### What is expected
Up to and including the line containing "was flawed, as", set down each line of the entries below exactly, starting from the first, and leave out the rest.

(Source information Opens)

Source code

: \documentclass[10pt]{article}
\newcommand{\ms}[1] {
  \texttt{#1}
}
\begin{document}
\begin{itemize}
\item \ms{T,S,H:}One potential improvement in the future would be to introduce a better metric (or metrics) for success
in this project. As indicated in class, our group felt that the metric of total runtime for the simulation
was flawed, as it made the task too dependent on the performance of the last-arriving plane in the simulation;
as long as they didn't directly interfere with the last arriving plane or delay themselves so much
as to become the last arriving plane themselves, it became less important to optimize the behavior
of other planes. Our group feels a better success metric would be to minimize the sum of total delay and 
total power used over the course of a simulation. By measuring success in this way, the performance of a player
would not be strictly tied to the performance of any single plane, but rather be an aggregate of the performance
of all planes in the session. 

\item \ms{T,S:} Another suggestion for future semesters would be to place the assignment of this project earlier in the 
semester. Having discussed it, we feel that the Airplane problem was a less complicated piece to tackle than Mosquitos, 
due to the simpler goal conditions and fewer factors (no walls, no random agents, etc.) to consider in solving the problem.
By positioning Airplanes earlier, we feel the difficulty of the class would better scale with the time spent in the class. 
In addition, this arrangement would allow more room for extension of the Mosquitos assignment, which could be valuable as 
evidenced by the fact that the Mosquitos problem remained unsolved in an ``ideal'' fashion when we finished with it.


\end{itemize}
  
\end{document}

(Source information Closes)

### Exercise answer
Source code

: \documentclass[10pt]{article}
\newcommand{\ms}[1] {
  \texttt{#1}
}
\begin{document}
\begin{itemize}
\item \ms{T,S,H:}One potential improvement in the future would be to introduce a better metric (or metrics) for success
in this project. As indicated in class, our group felt that the metric of total runtime for the simulation
was flawed, as it made the task too dependent on the performance of the last-arriving plane in the simulation;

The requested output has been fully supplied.